* [Problem]:
Filter these records by the string "Counter", copying each line that holds it.
+ + +
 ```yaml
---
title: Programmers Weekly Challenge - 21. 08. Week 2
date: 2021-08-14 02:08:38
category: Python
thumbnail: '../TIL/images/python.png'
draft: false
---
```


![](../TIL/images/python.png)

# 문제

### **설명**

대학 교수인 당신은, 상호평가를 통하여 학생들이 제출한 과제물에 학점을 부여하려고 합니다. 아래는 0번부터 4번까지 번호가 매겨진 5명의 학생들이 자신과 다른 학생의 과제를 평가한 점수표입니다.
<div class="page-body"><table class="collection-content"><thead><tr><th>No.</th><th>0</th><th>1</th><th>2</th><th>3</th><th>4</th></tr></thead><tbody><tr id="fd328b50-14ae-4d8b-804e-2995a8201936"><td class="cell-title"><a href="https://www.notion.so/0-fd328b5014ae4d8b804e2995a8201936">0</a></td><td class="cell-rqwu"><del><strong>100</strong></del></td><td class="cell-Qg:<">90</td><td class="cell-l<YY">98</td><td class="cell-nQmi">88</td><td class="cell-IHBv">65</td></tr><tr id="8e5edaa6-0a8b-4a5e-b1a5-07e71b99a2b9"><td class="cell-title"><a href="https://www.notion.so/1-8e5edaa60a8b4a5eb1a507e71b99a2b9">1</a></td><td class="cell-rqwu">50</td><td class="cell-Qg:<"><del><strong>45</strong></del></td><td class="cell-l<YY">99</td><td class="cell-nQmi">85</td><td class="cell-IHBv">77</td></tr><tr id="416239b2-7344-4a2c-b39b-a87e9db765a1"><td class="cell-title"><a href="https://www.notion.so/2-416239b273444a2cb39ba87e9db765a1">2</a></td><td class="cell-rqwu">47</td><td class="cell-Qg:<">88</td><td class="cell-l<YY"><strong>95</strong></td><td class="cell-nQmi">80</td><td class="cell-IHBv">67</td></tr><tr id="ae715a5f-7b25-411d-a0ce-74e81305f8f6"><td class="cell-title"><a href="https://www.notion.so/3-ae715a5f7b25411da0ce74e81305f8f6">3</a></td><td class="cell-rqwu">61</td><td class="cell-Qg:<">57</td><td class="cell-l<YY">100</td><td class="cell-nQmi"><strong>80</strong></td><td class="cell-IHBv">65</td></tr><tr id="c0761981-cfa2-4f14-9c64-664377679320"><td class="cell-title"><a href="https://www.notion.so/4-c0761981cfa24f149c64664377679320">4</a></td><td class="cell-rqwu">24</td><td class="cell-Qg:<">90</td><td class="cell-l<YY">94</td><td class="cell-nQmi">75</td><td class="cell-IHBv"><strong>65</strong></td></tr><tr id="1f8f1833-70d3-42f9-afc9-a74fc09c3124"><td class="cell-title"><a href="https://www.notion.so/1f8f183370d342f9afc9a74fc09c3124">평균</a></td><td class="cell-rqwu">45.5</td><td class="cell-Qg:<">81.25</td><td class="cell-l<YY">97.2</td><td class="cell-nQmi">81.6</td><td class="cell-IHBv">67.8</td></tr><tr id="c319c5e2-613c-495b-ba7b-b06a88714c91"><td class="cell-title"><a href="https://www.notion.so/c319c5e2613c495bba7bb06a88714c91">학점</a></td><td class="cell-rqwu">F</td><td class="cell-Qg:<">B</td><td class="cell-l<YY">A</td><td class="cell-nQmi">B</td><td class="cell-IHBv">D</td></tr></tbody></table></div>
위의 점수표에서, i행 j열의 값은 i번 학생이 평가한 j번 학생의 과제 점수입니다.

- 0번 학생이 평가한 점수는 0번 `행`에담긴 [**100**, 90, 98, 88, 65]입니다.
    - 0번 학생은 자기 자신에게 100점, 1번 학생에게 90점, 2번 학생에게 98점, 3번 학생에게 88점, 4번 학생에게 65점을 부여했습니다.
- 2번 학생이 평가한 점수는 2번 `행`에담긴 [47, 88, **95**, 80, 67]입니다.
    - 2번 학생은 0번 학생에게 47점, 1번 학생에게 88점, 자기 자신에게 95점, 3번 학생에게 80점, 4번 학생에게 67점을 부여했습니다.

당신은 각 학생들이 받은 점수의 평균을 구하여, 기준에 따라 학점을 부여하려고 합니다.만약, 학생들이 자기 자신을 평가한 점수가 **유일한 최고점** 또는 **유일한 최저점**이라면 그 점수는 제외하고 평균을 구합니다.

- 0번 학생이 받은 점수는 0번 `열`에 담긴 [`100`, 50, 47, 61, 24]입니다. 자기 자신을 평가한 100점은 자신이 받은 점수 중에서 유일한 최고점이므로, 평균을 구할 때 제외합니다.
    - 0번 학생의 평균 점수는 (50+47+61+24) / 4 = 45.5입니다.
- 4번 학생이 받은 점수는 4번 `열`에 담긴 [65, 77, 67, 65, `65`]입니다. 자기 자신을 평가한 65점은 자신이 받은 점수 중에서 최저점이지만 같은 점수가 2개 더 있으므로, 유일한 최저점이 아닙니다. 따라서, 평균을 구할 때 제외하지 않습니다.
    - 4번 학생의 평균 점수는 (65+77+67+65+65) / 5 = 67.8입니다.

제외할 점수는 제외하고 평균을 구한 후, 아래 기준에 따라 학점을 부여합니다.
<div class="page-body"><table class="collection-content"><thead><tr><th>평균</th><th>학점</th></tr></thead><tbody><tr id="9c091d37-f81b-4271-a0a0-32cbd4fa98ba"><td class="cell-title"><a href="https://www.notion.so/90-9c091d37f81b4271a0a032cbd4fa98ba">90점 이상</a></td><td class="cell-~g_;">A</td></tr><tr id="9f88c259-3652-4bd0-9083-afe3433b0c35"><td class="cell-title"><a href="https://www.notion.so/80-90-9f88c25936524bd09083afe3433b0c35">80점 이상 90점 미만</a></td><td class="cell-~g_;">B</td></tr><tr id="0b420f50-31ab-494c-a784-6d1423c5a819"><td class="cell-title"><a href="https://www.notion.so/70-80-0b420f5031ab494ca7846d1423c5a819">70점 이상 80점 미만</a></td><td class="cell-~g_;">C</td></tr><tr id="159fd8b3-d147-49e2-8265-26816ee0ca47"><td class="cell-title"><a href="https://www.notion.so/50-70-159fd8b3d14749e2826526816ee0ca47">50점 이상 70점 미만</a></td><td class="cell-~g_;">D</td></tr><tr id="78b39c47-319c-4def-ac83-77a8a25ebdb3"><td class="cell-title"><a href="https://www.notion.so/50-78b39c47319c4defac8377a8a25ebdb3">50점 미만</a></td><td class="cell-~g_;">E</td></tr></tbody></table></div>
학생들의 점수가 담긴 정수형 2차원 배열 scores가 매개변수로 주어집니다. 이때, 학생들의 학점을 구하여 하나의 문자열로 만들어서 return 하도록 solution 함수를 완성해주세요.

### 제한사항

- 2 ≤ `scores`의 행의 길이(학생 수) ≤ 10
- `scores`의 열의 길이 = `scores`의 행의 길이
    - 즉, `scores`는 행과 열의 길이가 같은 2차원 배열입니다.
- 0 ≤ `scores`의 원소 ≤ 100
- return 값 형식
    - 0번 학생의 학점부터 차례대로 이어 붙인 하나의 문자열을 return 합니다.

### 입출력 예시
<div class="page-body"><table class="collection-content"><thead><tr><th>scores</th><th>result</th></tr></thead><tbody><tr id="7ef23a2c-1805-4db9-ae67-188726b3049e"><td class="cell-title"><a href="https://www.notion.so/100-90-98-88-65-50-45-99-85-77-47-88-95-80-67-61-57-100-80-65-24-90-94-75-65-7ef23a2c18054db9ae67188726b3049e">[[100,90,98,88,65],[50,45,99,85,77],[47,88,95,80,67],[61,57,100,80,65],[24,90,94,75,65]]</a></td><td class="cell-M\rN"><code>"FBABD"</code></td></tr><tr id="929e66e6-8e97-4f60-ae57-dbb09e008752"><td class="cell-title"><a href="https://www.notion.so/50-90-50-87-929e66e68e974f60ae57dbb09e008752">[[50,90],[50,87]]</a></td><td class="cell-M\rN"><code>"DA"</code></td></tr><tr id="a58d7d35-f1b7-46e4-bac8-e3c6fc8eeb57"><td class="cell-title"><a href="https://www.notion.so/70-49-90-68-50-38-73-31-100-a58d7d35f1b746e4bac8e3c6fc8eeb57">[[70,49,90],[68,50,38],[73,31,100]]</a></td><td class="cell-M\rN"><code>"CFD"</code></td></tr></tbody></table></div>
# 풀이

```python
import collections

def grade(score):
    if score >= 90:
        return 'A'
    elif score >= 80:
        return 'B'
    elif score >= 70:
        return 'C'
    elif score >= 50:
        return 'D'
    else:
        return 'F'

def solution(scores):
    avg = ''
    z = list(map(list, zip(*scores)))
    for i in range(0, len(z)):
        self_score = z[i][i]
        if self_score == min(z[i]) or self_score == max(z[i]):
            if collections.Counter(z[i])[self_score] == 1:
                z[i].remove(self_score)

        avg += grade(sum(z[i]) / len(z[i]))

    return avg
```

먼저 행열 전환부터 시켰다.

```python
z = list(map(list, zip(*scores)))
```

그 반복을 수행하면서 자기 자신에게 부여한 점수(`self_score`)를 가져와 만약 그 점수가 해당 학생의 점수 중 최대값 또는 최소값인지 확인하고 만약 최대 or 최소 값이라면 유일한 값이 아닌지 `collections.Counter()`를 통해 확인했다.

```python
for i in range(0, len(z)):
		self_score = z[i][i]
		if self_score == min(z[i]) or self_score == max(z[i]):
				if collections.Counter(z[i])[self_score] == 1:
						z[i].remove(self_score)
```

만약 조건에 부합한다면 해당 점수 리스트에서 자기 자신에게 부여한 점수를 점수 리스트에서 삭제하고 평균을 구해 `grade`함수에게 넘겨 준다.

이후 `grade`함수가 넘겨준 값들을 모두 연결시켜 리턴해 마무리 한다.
+ + +
* [Answer to this problem]:
            if collections.Counter(z[i])[self_score] == 1:
그 반복을 수행하면서 자기 자신에게 부여한 점수(`self_score`)를 가져와 만약 그 점수가 해당 학생의 점수 중 최대값 또는 최소값인지 확인하고 만약 최대 or 최소 값이라면 유일한 값이 아닌지 `collections.Counter()`를 통해 확인했다.
				if collections.Counter(z[i])[self_score] == 1:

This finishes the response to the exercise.